The prediction accuracy is indeed greater for the hybrid approach (standard discovery + sibling re-estimation) relative to either the standard GWAS or sib-based GWAS (Figure 6). Further investigation shows that this is not an effect of re-estimation in siblings but because re-estimation, in general, produces more unbiased effect size estimates. In fact, the increase in prediction accuracy with re-estimation is even greater than the increase in accuracy with a larger sample size (Figure 6—figure supplement 2). This suggests that perhaps one easy way to reduce the bias-accuracy tradeoff is to split GWAS into discovery and re-estimation sets.

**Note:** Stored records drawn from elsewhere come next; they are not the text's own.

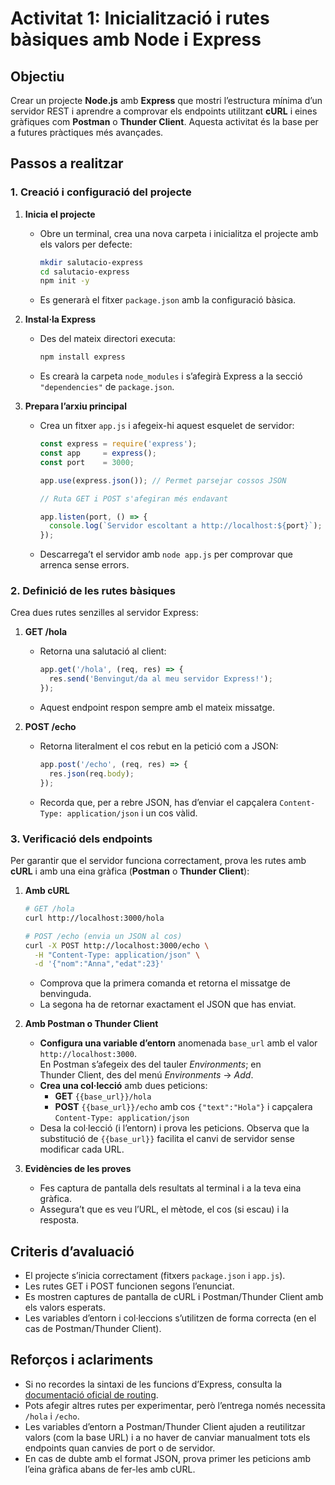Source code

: # Activitat 1: Inicialització i rutes bàsiques amb Node i Express

## Objectiu

Crear un projecte **Node.js** amb **Express** que mostri l’estructura mínima d’un servidor REST i aprendre a comprovar els endpoints utilitzant **cURL** i eines gràfiques com **Postman** o **Thunder Client**. Aquesta activitat és la base per a futures pràctiques més avançades.

## Passos a realitzar

### 1. Creació i configuració del projecte

1. **Inicia el projecte**  
   - Obre un terminal, crea una nova carpeta i inicialitza el projecte amb els valors per defecte:
     ```bash
     mkdir salutacio-express
     cd salutacio-express
     npm init -y
     ```
   - Es generarà el fitxer `package.json` amb la configuració bàsica.

2. **Instal·la Express**  
   - Des del mateix directori executa:
     ```bash
     npm install express
     ```
   - Es crearà la carpeta `node_modules` i s’afegirà Express a la secció `"dependencies"` de `package.json`.

3. **Prepara l’arxiu principal**  
   - Crea un fitxer `app.js` i afegeix-hi aquest esquelet de servidor:
     ```javascript
     const express = require('express');
     const app     = express();
     const port    = 3000;

     app.use(express.json()); // Permet parsejar cossos JSON

     // Ruta GET i POST s'afegiran més endavant

     app.listen(port, () => {
       console.log(`Servidor escoltant a http://localhost:${port}`);
     });
     ```
   - Descarrega’t el servidor amb `node app.js` per comprovar que arrenca sense errors.

### 2. Definició de les rutes bàsiques

Crea dues rutes senzilles al servidor Express:

1. **GET /hola**  
   - Retorna una salutació al client:
     ```javascript
     app.get('/hola', (req, res) => {
       res.send('Benvingut/da al meu servidor Express!');
     });
     ```
   - Aquest endpoint respon sempre amb el mateix missatge.

2. **POST /echo**  
   - Retorna literalment el cos rebut en la petició com a JSON:
     ```javascript
     app.post('/echo', (req, res) => {
       res.json(req.body);
     });
     ```
   - Recorda que, per a rebre JSON, has d’enviar el capçalera `Content-Type: application/json` i un cos vàlid.

### 3. Verificació dels endpoints

Per garantir que el servidor funciona correctament, prova les rutes amb **cURL** i amb una eina gràfica (**Postman** o **Thunder Client**):

1. **Amb cURL**

   ```bash
   # GET /hola
   curl http://localhost:3000/hola

   # POST /echo (envia un JSON al cos)
   curl -X POST http://localhost:3000/echo \
     -H "Content-Type: application/json" \
     -d '{"nom":"Anna","edat":23}'
   ```

   - Comprova que la primera comanda et retorna el missatge de benvinguda.
   - La segona ha de retornar exactament el JSON que has enviat.

2. **Amb Postman o Thunder Client**

   - **Configura una variable d’entorn** anomenada `base_url` amb el valor `http://localhost:3000`.  
     En Postman s’afegeix des del tauler *Environments*; en Thunder Client, des del menú *Environments* → *Add*.
   - **Crea una col·lecció** amb dues peticions:
     - **GET** `{{base_url}}/hola`
     - **POST** `{{base_url}}/echo` amb cos `{"text":"Hola"}` i capçalera `Content-Type: application/json`
   - Desa la col·lecció (i l’entorn) i prova les peticions. Observa que la substitució de `{{base_url}}` facilita el canvi de servidor sense modificar cada URL.

3. **Evidències de les proves**  
   - Fes captura de pantalla dels resultats al terminal i a la teva eina gràfica.  
   - Assegura’t que es veu l’URL, el mètode, el cos (si escau) i la resposta.

## Criteris d’avaluació

- El projecte s’inicia correctament (fitxers `package.json` i `app.js`).
- Les rutes GET i POST funcionen segons l’enunciat.
- Es mostren captures de pantalla de cURL i Postman/Thunder Client amb els valors esperats.
- Les variables d’entorn i col·leccions s’utilitzen de forma correcta (en el cas de Postman/Thunder Client).

## Reforços i aclariments

- Si no recordes la sintaxi de les funcions d’Express, consulta la [documentació oficial de routing](https://expressjs.com/es/guide/routing.html).
- Pots afegir altres rutes per experimentar, però l’entrega només necessita `/hola` i `/echo`.
- Les variables d’entorn a Postman/Thunder Client ajuden a reutilitzar valors (com la base URL) i a no haver de canviar manualment tots els endpoints quan canvies de port o de servidor.
- En cas de dubte amb el format JSON, prova primer les peticions amb l’eina gràfica abans de fer-les amb cURL.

We thank the reviewer for suggesting this analysis and we have incorporated the results in Figure 6 and Figure 6—figure supplement 2, and into the subsection “Polygenic scores based on effect sizes re-estimated in siblings are not immune to stratification”.

7) To help round out the manuscript, we would like the authors to add one or more examples based on their simulation results to illustrate how strategies they propose for dealing with uncorrected, residual population structure would actually work.

We have now made suggestions in –the Discussion alongside edits suggested in point 4. Briefly, we recommend that researchers first explore the population structure in their data, which for most studies will exist on multiple timescales, by carrying out PCA on variants in different frequency bins or IBD segments of varying lengths. Then, carry out a set of preliminary GWAS, each with different sets of PCs and use the summary statistics with the smallest inflation. To reduce computational burden, these GWAS can first be carried out on a subset of variants uniformly sampled from the genome to find the optimal combination of PCs (e.g. based on genomic inflation) before carrying out a full GWAS on all variants (see Figure 5—figure supplement 2).